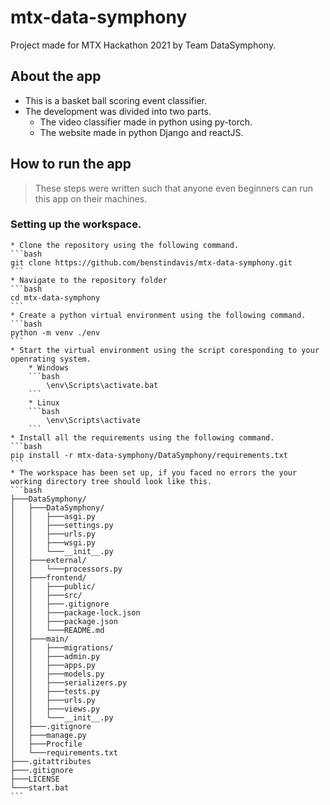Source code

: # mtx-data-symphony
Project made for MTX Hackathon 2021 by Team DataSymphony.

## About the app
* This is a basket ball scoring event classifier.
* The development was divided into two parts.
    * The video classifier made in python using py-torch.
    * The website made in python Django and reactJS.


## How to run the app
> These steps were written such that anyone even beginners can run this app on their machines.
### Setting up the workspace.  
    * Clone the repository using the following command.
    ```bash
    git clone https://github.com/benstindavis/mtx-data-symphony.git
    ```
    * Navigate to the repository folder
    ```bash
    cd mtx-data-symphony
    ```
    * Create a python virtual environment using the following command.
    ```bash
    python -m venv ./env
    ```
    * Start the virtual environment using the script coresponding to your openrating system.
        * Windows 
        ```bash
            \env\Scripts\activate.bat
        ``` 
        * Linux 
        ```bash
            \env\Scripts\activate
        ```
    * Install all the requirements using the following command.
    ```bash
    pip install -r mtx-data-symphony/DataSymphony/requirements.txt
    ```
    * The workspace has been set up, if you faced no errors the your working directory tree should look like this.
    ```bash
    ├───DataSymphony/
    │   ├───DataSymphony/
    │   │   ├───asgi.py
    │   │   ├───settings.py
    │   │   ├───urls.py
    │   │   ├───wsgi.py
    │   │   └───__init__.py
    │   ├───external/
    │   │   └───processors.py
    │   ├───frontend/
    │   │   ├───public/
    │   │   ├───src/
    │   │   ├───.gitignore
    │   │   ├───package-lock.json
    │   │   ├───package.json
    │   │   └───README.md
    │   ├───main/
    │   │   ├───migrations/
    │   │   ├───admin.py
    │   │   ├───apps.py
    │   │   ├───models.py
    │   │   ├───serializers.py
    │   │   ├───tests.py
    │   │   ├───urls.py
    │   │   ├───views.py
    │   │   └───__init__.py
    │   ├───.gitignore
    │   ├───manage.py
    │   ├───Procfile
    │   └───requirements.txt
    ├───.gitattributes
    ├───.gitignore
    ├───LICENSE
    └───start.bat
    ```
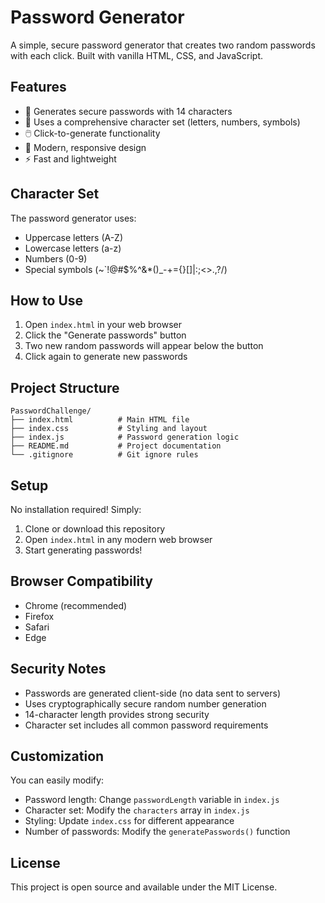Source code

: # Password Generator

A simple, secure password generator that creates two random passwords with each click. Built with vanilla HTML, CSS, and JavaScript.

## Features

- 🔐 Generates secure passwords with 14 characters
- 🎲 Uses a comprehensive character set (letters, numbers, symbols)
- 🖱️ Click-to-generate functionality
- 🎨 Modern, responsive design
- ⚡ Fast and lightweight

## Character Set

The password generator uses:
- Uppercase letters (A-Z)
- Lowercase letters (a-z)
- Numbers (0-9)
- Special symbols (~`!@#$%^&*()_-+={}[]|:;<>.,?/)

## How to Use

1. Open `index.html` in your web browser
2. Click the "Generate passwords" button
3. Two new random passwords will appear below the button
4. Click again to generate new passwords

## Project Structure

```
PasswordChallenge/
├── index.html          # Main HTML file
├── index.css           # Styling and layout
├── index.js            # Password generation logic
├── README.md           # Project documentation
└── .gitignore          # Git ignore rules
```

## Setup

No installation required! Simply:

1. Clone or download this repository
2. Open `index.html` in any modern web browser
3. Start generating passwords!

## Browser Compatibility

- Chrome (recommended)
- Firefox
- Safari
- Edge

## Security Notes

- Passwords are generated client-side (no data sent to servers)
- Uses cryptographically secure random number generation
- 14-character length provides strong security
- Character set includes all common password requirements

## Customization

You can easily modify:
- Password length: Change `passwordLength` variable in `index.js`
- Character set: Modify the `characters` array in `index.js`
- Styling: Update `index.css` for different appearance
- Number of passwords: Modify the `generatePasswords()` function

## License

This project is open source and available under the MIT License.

· · ·

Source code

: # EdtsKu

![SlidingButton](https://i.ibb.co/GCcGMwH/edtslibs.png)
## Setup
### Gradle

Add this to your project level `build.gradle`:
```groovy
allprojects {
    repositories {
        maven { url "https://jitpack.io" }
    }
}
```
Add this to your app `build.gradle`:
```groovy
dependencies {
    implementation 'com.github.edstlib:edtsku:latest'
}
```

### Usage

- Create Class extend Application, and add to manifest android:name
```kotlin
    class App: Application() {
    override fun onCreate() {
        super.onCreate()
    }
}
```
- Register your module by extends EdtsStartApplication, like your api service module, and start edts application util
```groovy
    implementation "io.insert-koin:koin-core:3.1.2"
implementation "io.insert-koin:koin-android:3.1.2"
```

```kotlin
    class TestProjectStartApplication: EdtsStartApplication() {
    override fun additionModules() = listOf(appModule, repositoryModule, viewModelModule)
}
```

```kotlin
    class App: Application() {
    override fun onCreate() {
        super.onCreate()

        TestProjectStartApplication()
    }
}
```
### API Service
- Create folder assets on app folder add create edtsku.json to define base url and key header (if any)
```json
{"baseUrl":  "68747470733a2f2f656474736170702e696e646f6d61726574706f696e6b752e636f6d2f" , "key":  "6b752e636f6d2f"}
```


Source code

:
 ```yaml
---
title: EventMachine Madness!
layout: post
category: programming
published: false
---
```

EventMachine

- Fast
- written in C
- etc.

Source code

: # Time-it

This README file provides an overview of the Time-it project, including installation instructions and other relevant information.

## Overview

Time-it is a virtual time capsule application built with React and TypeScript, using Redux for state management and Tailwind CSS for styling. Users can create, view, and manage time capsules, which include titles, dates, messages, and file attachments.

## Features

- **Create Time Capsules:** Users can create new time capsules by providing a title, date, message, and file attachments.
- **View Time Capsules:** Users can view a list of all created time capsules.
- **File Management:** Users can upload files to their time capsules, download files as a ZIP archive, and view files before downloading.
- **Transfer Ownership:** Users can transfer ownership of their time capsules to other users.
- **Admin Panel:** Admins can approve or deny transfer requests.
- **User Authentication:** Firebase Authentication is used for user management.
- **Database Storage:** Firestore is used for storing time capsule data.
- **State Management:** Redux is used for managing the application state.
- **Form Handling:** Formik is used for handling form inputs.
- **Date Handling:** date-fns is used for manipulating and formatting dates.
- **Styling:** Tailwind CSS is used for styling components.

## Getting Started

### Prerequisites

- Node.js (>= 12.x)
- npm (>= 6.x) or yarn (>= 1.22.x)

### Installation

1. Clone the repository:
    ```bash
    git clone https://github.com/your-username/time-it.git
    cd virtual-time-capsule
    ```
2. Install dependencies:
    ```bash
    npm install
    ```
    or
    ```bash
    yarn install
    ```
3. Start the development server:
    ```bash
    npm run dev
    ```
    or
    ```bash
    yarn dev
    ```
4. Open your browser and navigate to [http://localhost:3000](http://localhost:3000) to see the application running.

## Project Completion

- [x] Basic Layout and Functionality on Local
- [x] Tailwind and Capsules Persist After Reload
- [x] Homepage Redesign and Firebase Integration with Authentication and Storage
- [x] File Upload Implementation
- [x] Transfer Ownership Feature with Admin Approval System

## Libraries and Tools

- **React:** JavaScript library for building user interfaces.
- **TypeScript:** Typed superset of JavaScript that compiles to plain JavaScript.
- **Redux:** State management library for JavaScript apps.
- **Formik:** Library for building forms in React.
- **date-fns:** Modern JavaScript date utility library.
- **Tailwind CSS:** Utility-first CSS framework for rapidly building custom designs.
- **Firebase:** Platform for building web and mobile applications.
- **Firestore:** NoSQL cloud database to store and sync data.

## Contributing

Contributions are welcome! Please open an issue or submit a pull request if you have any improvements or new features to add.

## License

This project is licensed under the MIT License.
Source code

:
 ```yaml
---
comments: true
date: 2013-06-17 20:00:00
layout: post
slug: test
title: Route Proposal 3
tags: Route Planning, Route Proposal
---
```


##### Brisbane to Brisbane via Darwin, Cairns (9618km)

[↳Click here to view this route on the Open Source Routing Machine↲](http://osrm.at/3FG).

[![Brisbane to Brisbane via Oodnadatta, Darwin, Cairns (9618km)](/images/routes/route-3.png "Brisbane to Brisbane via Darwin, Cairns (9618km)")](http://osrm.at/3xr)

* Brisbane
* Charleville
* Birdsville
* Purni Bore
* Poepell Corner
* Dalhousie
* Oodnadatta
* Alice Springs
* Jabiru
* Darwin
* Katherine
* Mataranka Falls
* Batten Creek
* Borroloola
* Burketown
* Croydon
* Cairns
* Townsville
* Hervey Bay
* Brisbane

· · ·

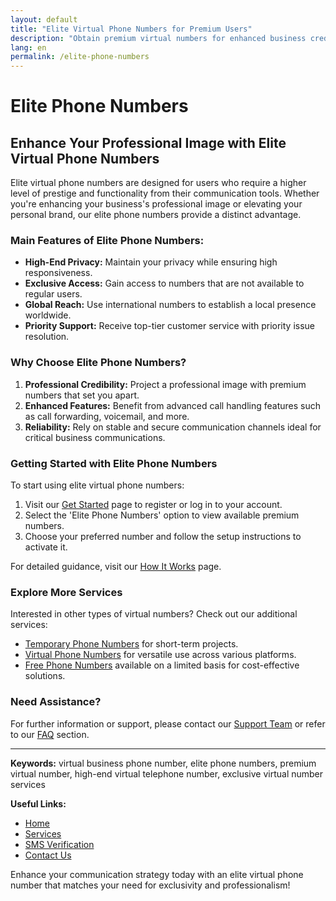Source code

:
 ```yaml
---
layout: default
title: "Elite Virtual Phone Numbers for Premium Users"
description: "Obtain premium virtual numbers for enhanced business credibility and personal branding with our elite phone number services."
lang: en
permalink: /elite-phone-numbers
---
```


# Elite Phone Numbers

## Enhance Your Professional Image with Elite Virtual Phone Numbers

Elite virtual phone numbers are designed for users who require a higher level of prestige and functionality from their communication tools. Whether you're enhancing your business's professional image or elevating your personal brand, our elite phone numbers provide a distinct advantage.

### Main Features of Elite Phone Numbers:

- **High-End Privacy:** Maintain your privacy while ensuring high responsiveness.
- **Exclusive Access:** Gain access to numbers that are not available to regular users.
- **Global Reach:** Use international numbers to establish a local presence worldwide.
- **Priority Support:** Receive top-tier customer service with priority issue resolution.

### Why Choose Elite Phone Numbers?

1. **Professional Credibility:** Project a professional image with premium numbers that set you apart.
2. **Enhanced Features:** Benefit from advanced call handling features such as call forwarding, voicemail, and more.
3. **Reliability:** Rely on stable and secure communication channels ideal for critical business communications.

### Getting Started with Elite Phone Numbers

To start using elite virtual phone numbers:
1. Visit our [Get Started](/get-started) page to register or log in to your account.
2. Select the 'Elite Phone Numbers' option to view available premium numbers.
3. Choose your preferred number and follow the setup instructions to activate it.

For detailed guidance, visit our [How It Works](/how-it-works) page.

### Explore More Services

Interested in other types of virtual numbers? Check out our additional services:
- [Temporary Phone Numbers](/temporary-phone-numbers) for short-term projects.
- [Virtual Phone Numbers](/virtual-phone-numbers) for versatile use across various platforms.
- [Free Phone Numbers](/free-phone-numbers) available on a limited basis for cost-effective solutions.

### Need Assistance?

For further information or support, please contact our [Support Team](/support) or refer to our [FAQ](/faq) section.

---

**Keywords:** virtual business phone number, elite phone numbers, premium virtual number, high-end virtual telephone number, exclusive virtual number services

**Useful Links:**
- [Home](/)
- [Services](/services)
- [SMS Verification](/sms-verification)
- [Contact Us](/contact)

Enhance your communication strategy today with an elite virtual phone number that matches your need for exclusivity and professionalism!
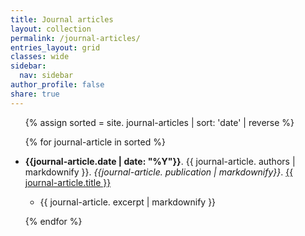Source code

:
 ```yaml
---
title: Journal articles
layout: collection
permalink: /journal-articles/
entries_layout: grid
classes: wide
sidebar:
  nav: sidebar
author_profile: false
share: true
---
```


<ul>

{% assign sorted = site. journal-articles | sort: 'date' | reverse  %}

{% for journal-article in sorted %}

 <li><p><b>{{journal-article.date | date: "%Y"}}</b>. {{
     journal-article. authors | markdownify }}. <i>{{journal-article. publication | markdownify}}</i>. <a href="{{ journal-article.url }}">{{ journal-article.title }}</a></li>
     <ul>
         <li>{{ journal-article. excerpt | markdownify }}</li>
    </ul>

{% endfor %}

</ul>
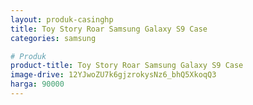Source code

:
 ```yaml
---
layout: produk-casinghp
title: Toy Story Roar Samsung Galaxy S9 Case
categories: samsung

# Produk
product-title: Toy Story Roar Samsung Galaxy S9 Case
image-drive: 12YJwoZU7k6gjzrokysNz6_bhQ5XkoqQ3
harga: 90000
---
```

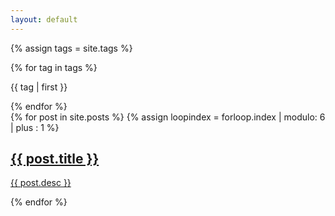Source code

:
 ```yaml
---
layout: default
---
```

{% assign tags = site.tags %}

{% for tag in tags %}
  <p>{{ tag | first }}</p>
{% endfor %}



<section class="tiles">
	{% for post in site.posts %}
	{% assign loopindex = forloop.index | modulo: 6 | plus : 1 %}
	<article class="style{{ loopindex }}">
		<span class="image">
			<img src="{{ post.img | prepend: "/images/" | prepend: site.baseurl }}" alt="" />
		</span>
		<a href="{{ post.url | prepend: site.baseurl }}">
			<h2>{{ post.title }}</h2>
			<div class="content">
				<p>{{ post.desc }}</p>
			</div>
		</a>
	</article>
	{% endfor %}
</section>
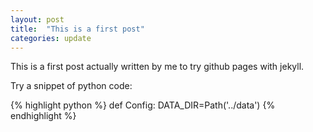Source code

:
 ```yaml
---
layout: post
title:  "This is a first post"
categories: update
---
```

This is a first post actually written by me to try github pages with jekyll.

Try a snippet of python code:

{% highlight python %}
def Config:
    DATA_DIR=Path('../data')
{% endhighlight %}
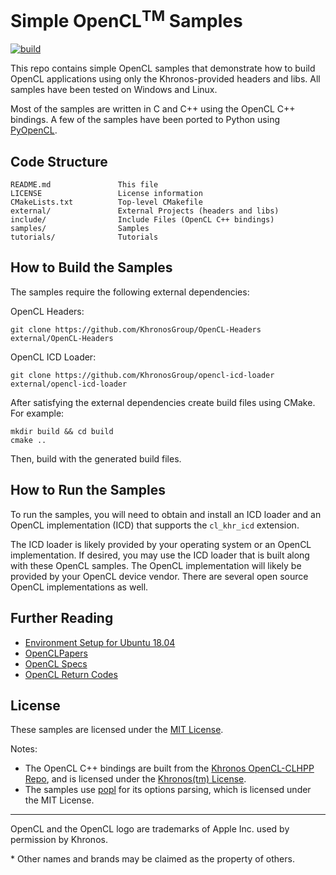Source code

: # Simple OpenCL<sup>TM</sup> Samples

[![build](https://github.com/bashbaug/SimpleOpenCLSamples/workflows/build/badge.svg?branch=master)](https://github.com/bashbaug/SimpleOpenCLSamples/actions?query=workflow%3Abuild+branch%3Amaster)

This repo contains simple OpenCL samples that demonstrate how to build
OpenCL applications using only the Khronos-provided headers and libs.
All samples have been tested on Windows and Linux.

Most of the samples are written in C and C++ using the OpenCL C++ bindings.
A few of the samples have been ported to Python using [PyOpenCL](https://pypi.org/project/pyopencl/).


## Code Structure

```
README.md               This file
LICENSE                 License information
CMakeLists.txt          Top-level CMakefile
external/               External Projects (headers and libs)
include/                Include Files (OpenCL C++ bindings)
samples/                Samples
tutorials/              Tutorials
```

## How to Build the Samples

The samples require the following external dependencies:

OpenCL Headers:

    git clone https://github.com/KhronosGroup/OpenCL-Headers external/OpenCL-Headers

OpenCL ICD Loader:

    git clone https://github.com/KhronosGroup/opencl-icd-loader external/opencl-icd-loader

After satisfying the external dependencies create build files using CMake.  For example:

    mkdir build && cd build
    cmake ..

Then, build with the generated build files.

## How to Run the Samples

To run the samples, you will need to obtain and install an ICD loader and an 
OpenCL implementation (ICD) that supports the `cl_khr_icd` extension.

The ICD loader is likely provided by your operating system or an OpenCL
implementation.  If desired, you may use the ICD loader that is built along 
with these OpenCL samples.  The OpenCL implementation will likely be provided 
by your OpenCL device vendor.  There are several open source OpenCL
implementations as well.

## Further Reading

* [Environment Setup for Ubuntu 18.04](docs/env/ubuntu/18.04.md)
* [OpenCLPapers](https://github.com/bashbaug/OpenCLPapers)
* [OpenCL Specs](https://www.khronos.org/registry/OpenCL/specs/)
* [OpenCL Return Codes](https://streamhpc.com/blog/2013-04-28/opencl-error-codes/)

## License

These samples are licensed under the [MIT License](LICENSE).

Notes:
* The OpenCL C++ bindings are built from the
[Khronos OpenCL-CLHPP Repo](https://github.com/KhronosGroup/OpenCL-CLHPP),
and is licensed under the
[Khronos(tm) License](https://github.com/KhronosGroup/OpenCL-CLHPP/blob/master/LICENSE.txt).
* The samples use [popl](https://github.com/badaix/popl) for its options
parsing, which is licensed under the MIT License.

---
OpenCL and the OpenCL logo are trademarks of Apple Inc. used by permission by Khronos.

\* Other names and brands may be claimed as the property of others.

· · ·

• WHAT TO WORK ON
Determine how many lines in the listing above contain the word "requirements". Provide that figure only.

• SOLUTION FOR THIS PROBLEM
4